I could tell I'd made the right decision when we got to the theater and saw the hordes of teenage boys clamoring to get into to see their idol, Johnny Knoxville and his gang of imbeciles make fools of themselves for the movie-going public. "C'mon man! You gotta get me in!" This was a familiar refrain uttered throughout the line. Thankfully, the theater management was sticking to it's guns on the seventeen and older rule. Apparently, however, the Jackass-attitude didn't confine itself to the adolescent set. After watching a family of twelve attempt to cut in line in front of people who had been waiting ten minutes and more, I had to sic my wife on 'em. "Excuse me. The line starts way back there, and these people have been waiting a long time!" As they were sent, grumbling, to the back, I heard one of the boys exclaim loudly, to whoever would listen, "Well, I ain't waiting in no line!" No question as to which movie you're going to, kid.

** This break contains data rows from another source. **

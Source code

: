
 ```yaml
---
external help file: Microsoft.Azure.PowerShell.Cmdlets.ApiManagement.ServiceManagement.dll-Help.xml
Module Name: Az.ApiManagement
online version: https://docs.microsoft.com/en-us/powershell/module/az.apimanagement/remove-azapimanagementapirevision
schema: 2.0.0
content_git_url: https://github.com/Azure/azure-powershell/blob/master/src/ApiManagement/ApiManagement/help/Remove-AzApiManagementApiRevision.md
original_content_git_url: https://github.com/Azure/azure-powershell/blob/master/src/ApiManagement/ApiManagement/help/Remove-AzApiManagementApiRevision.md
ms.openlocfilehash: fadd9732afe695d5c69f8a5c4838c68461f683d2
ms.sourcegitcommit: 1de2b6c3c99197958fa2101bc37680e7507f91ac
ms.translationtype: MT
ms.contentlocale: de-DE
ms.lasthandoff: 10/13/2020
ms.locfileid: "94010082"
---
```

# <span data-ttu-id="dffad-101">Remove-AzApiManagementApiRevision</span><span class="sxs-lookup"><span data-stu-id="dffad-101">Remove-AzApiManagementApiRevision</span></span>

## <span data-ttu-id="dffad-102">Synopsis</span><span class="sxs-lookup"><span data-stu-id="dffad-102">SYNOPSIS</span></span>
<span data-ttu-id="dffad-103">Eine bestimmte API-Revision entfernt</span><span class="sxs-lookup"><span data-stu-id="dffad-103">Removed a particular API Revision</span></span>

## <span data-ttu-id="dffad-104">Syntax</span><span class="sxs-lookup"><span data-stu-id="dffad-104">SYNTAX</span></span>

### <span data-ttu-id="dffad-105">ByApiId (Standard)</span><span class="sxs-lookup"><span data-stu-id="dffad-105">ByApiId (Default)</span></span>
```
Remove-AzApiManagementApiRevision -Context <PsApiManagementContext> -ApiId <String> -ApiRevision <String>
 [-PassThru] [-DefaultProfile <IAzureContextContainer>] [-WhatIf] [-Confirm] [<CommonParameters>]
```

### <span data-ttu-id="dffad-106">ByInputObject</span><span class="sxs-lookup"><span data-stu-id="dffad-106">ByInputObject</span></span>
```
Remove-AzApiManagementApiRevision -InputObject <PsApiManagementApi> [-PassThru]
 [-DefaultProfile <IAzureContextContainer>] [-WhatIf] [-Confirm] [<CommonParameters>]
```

We finally made it to our seats and settled in. After a fairly creative, and disturbingly frightening beginning, the movie sails into very familiar waters, and I realized that the battle to get into the movie was going to have been somewhat more interesting than the movie itself, hence my protracted introduction. The ghost ship in question is the Andrea Graza, an Italian luxury liner lost since the early 1960s. As the movie opens, we see the Graza in all it's splendor, the toast of continental society. Suddenly, on the deck's crowded dance floor, a hundred people are gruesomely and shockingly murdered. I won't elaborate, but I would suggest if you have a weak stomach, you might want to hide your eyes. Flash forward to the present day, and we are introduced to an intrepid band of salvagers; modern day scalawags, taking advantage of whatever booty they can scavange on the high seas. The high sea of the day is the Bering Sea, and this is where the sense of the movie completely broke down for me. I understand, suspension of disbelief and all that, but the first time heroine Julianna Marguilles dives into the water in nothing heavier than a t-shirt and cargo pants, it was all over for me. It's obvious that the producers have never been to Alaska, nor have they ever done any research on the Bering Sea. I think they just thought it would be cool to keep talking about Anchorage as the exotic port their heroes would be sailing into, as if that were even possible with a luxury liner. That, and a lame northern lights montage at the end were the only possible reason to set this movie in the icy seas near the top of the world. Ice itself, however, must have been too much to ask. Though the movie would have had to take place in either the late fall or early spring because of the daylight cycle, there isn't even the hint of ice on the seas.
That major distraction aside, Ghost Ship isn't so much bad as it is typical. It is little more than cliche piled upon tired premise piled upon pointless gore. A pilot, doing fly-overs in the Bering Strait, has discovered a derelict ship, floating apparently without course, where no ship of it's size should be. He brings it to our motley crew, who just happen to be in port after bringing in a damaged tanker. For a mere ten percent finder's fee, he agrees to lead them to the boat's last known location, and, voila, the missing Andrea Graza is found. The salvagers decide to tow the Graza home, and despite several near deaths and ghost sightings, the crew continuously splits up to search the endless bowels of the ship. Even the discovery of dead bodies only two or three weeks old doesn't dissuade the treasure hunters. After all, they've found just that, treasure. Millions of dollars worth of gold bars to be exact. Haven't these people ever seen a movie? If you ever find millions of dollars worth of gold just sitting there for the taking, run the other way. Nothing good can come from it.
This movie, despite it's tired, been there done that feel, has a few good frights and one pretty good twist. The little ghost girl from the preview is sufficiently creepy, and the scene where the death of the Graza is finally explained is well done. It just doesn't take any chances, and settles for typical Halloween scares rather than trying anything new. For a good fright, The Ring is a better choice. If, however, Ghost Ship is a little too highbrow, I'm sure you can join the jackasses whooping and hollering in the theater next door. Grade: C+
Ghost Ship is rated R for violence, nudity and language. Correction: Last week I listed The Ring as being rated R. It is, however, PG-13, though scary as hell.